Ports & Terminals

Port of Montreal advances plan for sixth box terminal

On the heels of a record performance in 2017, the Port of Montreal has moved an important step further to establish a sixth container terminal, located at Contrecoeur, where there is an existing bulk shipping facility 25 miles away on the south shore of the St. Lawrence River. It released an environmental impact report on Feb. 1 on the C$650 million project aimed at strengthening Montreal’s competitive position on North America’s east coast.

The findings of the report will be the subject of public consultations organized by the Canadian Environmental Assessment Agency, including information sessions from February 27 to March 1. The project will need to be approved by the regulatory agency and Oceans Canada before it can proceed.

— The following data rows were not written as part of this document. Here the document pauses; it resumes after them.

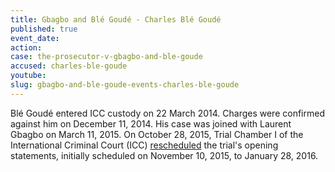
 ```yaml
---
title: Gbagbo and Blé Goudé - Charles Blé Goudé
published: true
event_date:
action:
case: the-prosecutor-v-gbagbo-and-ble-goude
accused: charles-ble-goude
youtube:
slug: gbagbo-and-ble-goude-events-charles-ble-goude
---
```



Blé Goudé entered ICC custody on 22 March 2014. Charges were confirmed against him on December 11, 2014. His case was joined with Laurent Gbagbo on March 11, 2015. On October 28, 2015, Trial Chamber I of the International Criminal Court (ICC) [rescheduled](https://www.icc-cpi.int/iccdocs/doc/doc2130650.pdf) the trial's opening statements, initially scheduled on November 10, 2015, to January 28, 2016.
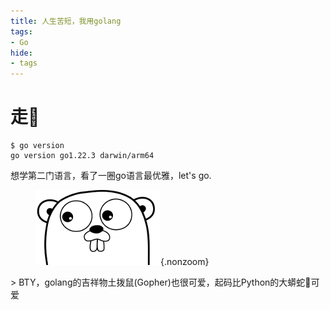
 ```yaml
---
title: 人生苦短，我用golang
tags:
- Go
hide:
- tags
---
```


# 走🏃

<div class='console'>

```console
$ go version
go version go1.22.3 darwin/arm64

```

</div>

想学第二门语言，看了一圈go语言最优雅，let's go.

<figure markdown>

![](assets/2024-05-29-16-14-03.png){.nonzoom}

</figure>
> BTY，golang的吉祥物土拨鼠(Gopher)也很可爱，起码比Python的大蟒蛇🐍可爱
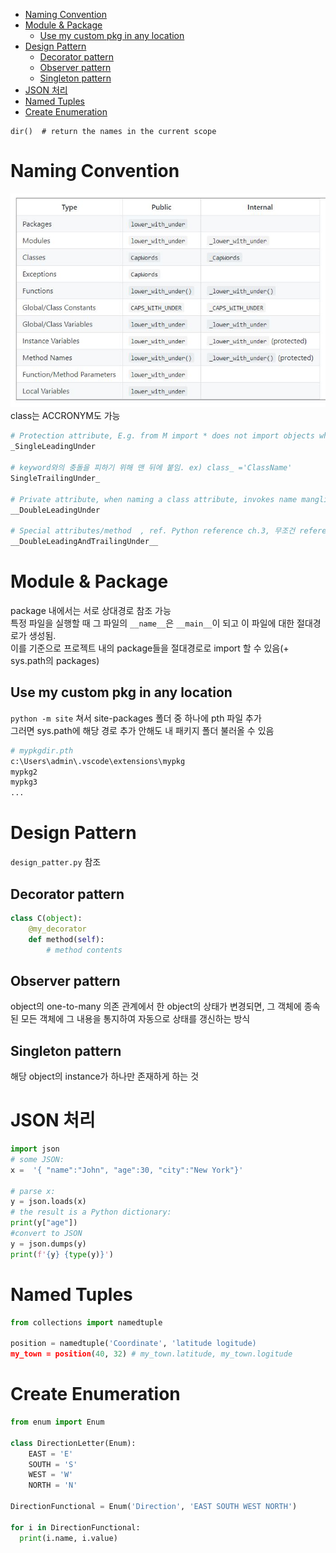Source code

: - [Naming Convention](#naming-convention)
- [Module & Package](#module--package)
  - [Use my custom pkg in any location](#use-my-custom-pkg-in-any-location)
- [Design Pattern](#design-pattern)
  - [Decorator pattern](#decorator-pattern)
  - [Observer pattern](#observer-pattern)
  - [Singleton pattern](#singleton-pattern)
- [JSON 처리](#json-처리)
- [Named Tuples](#named-tuples)
- [Create Enumeration](#create-enumeration)
```
dir()  # return the names in the current scope
```
# Naming Convention
![](https://github.com/tkxkd0159/TIL_python/blob/main/img/name.JPG) <br>
class는 ACCRONYM도 가능
```python
# Protection attribute, E.g. from M import * does not import objects whose name starts with an underscore.
_SingleLeadingUnder

# keyword와의 충돌을 피하기 위해 맨 뒤에 붙임. ex) class_ ='ClassName'
SingleTrailingUnder_

# Private attribute, when naming a class attribute, invokes name mangling. (inside class FooBar, __boo becomes _FooBar__boo)
__DoubleLeadingUnder

# Special attributes/method  , ref. Python reference ch.3, 무조건 reference에 있는 것만 사용.
__DoubleLeadingAndTrailingUnder__
```
# Module & Package
package 내에서는 서로 상대경로 참조 가능 <br>
특정 파일을 실행할 때 그 파일의 `__name__`은 `__main__`이 되고 이 파일에 대한 절대경로가 생성됨. <br>
이를 기준으로 프로젝트 내의 package들을 절대경로로 import 할 수 있음(+ sys.path의 packages)
## Use my custom pkg in any location
`python -m site` 쳐서 site-packages 폴더 중 하나에 pth 파일 추가 <br>
그러면 sys.path에 해당 경로 추가 안해도 내 패키지 폴더 불러올 수 있음

```bash
# mypkgdir.pth
c:\Users\admin\.vscode\extensions\mypkg
mypkg2
mypkg3
...
```

# Design Pattern
`design_patter.py` 참조 
## Decorator pattern
```python
class C(object):
    @my_decorator
    def method(self):
        # method contents
```
## Observer pattern
object의 one-to-many 의존 관계에서 한 object의 상태가 변경되면, 그 객체에 종속된 모든 객체에 그 내용을 통지하여 자동으로 상태를 갱신하는 방식

## Singleton pattern
해당 object의 instance가 하나만 존재하게 하는 것

# JSON 처리
```python
import json
# some JSON:
x =  '{ "name":"John", "age":30, "city":"New York"}'

# parse x:
y = json.loads(x)
# the result is a Python dictionary:
print(y["age"])
#convert to JSON
y = json.dumps(y)
print(f'{y} {type(y)}')
```

# Named Tuples
```python
from collections import namedtuple

position = namedtuple('Coordinate', 'latitude logitude)
my_town = position(40, 32) # my_town.latitude, my_town.logitude
```

# Create Enumeration
```python
from enum import Enum

class DirectionLetter(Enum):
    EAST = 'E'
    SOUTH = 'S'
    WEST = 'W'
    NORTH = 'N'

DirectionFunctional = Enum('Direction', 'EAST SOUTH WEST NORTH')

for i in DirectionFunctional:
  print(i.name, i.value)

```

As the only container port in Quebec and the largest port in Eastern Canada, the Port of Montreal is planning its future development to remain competitive with the U.S. East Coast ports that are investing approximately US$9 billion in their infrastructures to notably handle larger containerships.

“This additional port space that will become the Contrecœur container terminal will make it possible to support the growth of this business segment and make the most of the economic and commercial opportunities arising from emerging markets, the Canada-European Union Comprehensive Economic and Trade Agreement and the Quebec Maritime Strategy,” said Daniel Dagenais, vice-president, Operations and head of the project at the MPA.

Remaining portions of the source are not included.